#### [THE PROBLEM]
Set down the entries that follow exactly as written, leaving out any images.
### EXTRACTED MATERIAL
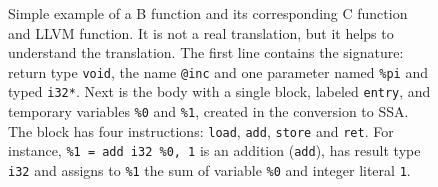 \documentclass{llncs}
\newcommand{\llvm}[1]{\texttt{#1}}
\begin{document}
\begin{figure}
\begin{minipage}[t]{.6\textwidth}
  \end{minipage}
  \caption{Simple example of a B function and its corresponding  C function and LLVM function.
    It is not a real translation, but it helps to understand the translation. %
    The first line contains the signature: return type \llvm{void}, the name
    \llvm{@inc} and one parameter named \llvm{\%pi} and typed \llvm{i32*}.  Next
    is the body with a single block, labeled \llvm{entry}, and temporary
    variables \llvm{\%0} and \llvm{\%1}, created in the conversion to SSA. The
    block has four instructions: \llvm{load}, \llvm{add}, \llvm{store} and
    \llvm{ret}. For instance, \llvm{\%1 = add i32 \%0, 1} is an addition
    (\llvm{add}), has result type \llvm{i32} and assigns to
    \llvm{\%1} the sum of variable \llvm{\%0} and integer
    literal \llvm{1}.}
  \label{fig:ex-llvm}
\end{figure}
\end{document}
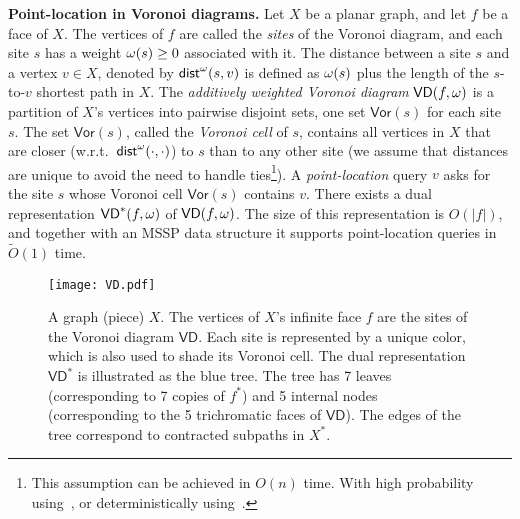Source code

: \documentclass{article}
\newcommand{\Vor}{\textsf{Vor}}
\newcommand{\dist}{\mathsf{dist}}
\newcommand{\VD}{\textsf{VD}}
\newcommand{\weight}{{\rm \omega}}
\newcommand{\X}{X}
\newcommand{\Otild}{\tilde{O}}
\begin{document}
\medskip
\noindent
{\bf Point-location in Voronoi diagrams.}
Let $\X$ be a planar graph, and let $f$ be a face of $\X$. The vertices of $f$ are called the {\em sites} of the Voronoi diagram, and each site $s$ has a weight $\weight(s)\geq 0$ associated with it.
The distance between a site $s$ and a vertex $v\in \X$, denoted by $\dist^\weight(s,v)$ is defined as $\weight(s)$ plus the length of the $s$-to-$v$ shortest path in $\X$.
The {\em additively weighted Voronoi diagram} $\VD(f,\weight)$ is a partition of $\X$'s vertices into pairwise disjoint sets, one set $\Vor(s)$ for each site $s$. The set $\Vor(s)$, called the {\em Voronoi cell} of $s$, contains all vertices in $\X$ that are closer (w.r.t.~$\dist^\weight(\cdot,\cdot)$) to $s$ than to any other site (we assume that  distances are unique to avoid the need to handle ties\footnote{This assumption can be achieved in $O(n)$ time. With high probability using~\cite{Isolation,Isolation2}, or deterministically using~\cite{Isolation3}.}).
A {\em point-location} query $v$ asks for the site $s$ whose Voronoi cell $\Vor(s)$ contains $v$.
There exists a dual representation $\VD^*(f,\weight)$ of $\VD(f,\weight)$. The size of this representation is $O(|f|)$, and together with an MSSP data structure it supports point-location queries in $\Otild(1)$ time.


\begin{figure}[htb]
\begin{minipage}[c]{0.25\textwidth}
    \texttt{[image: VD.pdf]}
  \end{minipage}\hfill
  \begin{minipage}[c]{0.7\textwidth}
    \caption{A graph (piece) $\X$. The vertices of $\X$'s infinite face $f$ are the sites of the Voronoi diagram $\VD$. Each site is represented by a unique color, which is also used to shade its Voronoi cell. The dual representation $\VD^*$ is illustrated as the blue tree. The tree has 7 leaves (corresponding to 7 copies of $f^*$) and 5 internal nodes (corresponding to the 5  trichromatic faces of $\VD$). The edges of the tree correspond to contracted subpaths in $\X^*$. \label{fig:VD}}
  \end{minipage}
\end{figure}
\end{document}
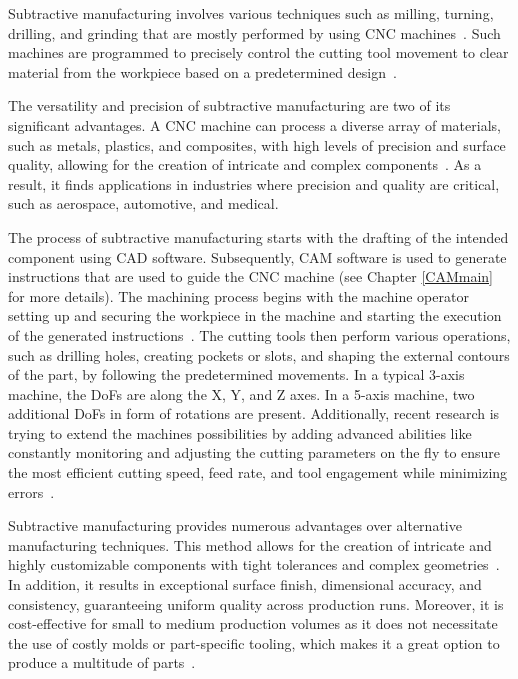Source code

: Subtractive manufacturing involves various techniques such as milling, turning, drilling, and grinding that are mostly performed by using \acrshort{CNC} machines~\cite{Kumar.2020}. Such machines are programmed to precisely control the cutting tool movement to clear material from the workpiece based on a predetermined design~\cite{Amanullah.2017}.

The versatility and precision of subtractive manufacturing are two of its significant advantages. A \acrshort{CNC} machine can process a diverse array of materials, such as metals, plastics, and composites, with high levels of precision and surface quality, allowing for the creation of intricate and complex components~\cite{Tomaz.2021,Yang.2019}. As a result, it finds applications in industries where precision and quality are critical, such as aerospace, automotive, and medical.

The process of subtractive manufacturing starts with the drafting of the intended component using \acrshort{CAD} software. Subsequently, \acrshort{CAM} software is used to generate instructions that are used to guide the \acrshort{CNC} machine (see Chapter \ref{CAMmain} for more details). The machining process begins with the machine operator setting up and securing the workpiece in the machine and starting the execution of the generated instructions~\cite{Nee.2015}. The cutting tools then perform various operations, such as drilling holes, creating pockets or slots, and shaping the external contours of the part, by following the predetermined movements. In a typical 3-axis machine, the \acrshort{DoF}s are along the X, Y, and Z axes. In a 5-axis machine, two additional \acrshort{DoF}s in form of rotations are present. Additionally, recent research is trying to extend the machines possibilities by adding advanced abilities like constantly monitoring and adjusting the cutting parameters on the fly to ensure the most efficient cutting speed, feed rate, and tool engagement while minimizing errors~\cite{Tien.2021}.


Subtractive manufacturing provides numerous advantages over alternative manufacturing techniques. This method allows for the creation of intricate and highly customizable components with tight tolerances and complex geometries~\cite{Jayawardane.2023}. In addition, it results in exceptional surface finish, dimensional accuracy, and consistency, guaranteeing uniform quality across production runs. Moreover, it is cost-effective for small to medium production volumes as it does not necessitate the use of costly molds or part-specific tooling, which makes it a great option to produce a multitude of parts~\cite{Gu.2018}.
######
#### [RESULT]
 \documentclass{llncs}
\newcommand{\llvm}[1]{\texttt{#1}}
\begin{document}
\begin{figure}
\begin{minipage}[t]{.6\textwidth}
  \end{minipage}
  \caption{Simple example of a B function and its corresponding  C function and LLVM function.
    It is not a real translation, but it helps to understand the translation. %
    The first line contains the signature: return type \llvm{void}, the name
    \llvm{@inc} and one parameter named \llvm{\%pi} and typed \llvm{i32*}.  Next
    is the body with a single block, labeled \llvm{entry}, and temporary
    variables \llvm{\%0} and \llvm{\%1}, created in the conversion to SSA. The
    block has four instructions: \llvm{load}, \llvm{add}, \llvm{store} and
    \llvm{ret}. For instance, \llvm{\%1 = add i32 \%0, 1} is an addition
    (\llvm{add}), has result type \llvm{i32} and assigns to
    \llvm{\%1} the sum of variable \llvm{\%0} and integer
    literal \llvm{1}.}
  \label{fig:ex-llvm}
\end{figure}
\end{document}
Source code

: \documentclass{article}
\newcommand{\Vor}{\textsf{Vor}}
\newcommand{\dist}{\mathsf{dist}}
\newcommand{\VD}{\textsf{VD}}
\newcommand{\weight}{{\rm \omega}}
\newcommand{\X}{X}
\newcommand{\Otild}{\tilde{O}}
\begin{document}
\medskip
\noindent
{\bf Point-location in Voronoi diagrams.}
Let $\X$ be a planar graph, and let $f$ be a face of $\X$. The vertices of $f$ are called the {\em sites} of the Voronoi diagram, and each site $s$ has a weight $\weight(s)\geq 0$ associated with it.
The distance between a site $s$ and a vertex $v\in \X$, denoted by $\dist^\weight(s,v)$ is defined as $\weight(s)$ plus the length of the $s$-to-$v$ shortest path in $\X$.
The {\em additively weighted Voronoi diagram} $\VD(f,\weight)$ is a partition of $\X$'s vertices into pairwise disjoint sets, one set $\Vor(s)$ for each site $s$. The set $\Vor(s)$, called the {\em Voronoi cell} of $s$, contains all vertices in $\X$ that are closer (w.r.t.~$\dist^\weight(\cdot,\cdot)$) to $s$ than to any other site (we assume that  distances are unique to avoid the need to handle ties\footnote{This assumption can be achieved in $O(n)$ time. With high probability using~\cite{Isolation,Isolation2}, or deterministically using~\cite{Isolation3}.}).
A {\em point-location} query $v$ asks for the site $s$ whose Voronoi cell $\Vor(s)$ contains $v$.
There exists a dual representation $\VD^*(f,\weight)$ of $\VD(f,\weight)$. The size of this representation is $O(|f|)$, and together with an MSSP data structure it supports point-location queries in $\Otild(1)$ time.


\begin{figure}[htb]
\begin{minipage}[c]{0.25\textwidth}
    \texttt{[image: VD.pdf]}
  \end{minipage}\hfill
  \begin{minipage}[c]{0.7\textwidth}
    \caption{A graph (piece) $\X$. The vertices of $\X$'s infinite face $f$ are the sites of the Voronoi diagram $\VD$. Each site is represented by a unique color, which is also used to shade its Voronoi cell. The dual representation $\VD^*$ is illustrated as the blue tree. The tree has 7 leaves (corresponding to 7 copies of $f^*$) and 5 internal nodes (corresponding to the 5  trichromatic faces of $\VD$). The edges of the tree correspond to contracted subpaths in $\X^*$. \label{fig:VD}}
  \end{minipage}
\end{figure}
\end{document}
Source code

: Subtractive manufacturing involves various techniques such as milling, turning, drilling, and grinding that are mostly performed by using \acrshort{CNC} machines~\cite{Kumar.2020}. Such machines are programmed to precisely control the cutting tool movement to clear material from the workpiece based on a predetermined design~\cite{Amanullah.2017}.

The versatility and precision of subtractive manufacturing are two of its significant advantages. A \acrshort{CNC} machine can process a diverse array of materials, such as metals, plastics, and composites, with high levels of precision and surface quality, allowing for the creation of intricate and complex components~\cite{Tomaz.2021,Yang.2019}. As a result, it finds applications in industries where precision and quality are critical, such as aerospace, automotive, and medical.

The process of subtractive manufacturing starts with the drafting of the intended component using \acrshort{CAD} software. Subsequently, \acrshort{CAM} software is used to generate instructions that are used to guide the \acrshort{CNC} machine (see Chapter \ref{CAMmain} for more details). The machining process begins with the machine operator setting up and securing the workpiece in the machine and starting the execution of the generated instructions~\cite{Nee.2015}. The cutting tools then perform various operations, such as drilling holes, creating pockets or slots, and shaping the external contours of the part, by following the predetermined movements. In a typical 3-axis machine, the \acrshort{DoF}s are along the X, Y, and Z axes. In a 5-axis machine, two additional \acrshort{DoF}s in form of rotations are present. Additionally, recent research is trying to extend the machines possibilities by adding advanced abilities like constantly monitoring and adjusting the cutting parameters on the fly to ensure the most efficient cutting speed, feed rate, and tool engagement while minimizing errors~\cite{Tien.2021}.


Subtractive manufacturing provides numerous advantages over alternative manufacturing techniques. This method allows for the creation of intricate and highly customizable components with tight tolerances and complex geometries~\cite{Jayawardane.2023}. In addition, it results in exceptional surface finish, dimensional accuracy, and consistency, guaranteeing uniform quality across production runs. Moreover, it is cost-effective for small to medium production volumes as it does not necessitate the use of costly molds or part-specific tooling, which makes it a great option to produce a multitude of parts~\cite{Gu.2018}.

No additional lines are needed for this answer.